Chereads / Hati Yang Melangit / Chapter 6 - Kandi 3

Chapter 6 - Kandi 3

"Mungkin kali berikutnya, kau harus membawa serta Ray dan Langit dalam tugasmu!" Karambi memberi usulan yang membuatku berpikir keras. Mungkinkah itu kulakukan? Apakah anak-anakku akan senang kubawa pergi melintasi waktu dan ruang, berpindah-pindah tempat, dan membuat mereka hidup di tempat-tempat baru yang berbeda dengan gunung yang membesarkan mereka? Tiba-tiba berada di satu tempat baru mungkin saja menjadi pengalaman seru bagi mereka. Sangat mungkin Ray dan Langit akan menyukainya. Namun, apakah mungkin aku bisa melayani orang istimewaku dan memprioritaskannya sebagaimana layaknya seorang damchi sejati, sambil melibatkan dua orang anak yang kubawa ke sana kemari? Tentu saja Karambi menyahut 'Kenapa tidak? Kau harus mencobanya!' karena memang belum pernah ada damchi yang melakukannya. Belum ada damchi sebodoh aku yang membiarkan hati dan cinta mengoyak tugas mulia ini.

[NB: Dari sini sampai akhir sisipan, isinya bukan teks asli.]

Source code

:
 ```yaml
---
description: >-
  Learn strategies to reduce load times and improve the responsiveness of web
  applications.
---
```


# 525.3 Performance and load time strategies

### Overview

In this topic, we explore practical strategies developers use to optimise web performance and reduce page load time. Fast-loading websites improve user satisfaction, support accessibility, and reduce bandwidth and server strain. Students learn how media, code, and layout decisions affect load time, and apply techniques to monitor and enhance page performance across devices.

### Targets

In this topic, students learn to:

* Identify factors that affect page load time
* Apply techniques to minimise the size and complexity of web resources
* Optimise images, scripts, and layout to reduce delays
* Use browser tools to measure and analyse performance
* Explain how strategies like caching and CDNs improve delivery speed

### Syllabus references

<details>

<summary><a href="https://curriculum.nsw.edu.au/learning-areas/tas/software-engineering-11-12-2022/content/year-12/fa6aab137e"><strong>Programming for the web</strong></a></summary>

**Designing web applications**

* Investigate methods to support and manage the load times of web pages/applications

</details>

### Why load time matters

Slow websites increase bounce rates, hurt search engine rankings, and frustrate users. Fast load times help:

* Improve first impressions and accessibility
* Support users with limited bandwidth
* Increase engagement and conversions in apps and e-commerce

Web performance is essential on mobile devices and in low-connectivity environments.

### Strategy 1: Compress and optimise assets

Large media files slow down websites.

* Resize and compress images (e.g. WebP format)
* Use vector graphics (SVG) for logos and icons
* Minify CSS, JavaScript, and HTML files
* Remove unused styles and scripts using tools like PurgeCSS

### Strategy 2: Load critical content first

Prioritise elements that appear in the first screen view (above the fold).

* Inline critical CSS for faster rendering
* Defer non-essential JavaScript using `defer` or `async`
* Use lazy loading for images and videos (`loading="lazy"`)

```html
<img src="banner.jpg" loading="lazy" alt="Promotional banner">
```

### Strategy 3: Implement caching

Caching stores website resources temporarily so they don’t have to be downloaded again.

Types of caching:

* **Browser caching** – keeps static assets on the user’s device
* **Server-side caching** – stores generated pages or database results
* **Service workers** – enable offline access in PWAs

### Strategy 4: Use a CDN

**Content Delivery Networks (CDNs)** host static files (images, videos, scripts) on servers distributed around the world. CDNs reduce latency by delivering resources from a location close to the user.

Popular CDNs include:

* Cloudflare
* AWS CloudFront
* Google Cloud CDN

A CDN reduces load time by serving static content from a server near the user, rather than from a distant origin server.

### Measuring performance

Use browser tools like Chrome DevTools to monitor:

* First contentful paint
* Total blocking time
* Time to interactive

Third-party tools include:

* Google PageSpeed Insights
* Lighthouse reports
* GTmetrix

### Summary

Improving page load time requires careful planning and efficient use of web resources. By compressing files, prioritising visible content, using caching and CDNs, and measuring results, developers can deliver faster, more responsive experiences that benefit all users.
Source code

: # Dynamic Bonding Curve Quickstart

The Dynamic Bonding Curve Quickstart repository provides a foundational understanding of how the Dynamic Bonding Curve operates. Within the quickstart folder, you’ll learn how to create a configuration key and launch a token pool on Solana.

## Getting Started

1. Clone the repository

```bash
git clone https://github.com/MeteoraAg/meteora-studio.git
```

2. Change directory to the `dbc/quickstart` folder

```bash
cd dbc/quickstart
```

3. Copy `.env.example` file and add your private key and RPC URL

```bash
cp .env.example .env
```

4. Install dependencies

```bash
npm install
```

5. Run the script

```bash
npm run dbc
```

"Karambi, bagaimana aku menegosiasikan kondisiku? Aku tidak ingin ada hukuman apa pun lagi menimpaku, yang membuatku meninggalkan Ray dan Langit. Bolehkah aku tidak menjadi damchi lagi?" Karambi menjawab tidak tahu. Ia juga tidak tahu apa yang akan terjadi padaku dengan semua pertanyaanku itu. Ia merasa sangat kasihan padaku. Ia sempat berpikir mungkin tidak akan terjadi apa-apa, dan aku akan mati tertimpa pesawat kecil di lereng gunung, seperti Lamaar, mati tak bersisa. Namun, bagaimana dengan Ray dan Langit? Apa yang akan terjadi pada mereka? Apakah Ray akan menggantikanku menjadi damchi? Atau Langit? Atau mereka berdua? Kalau itu yang terjadi berarti hukumanku memang tiada tara beratnya.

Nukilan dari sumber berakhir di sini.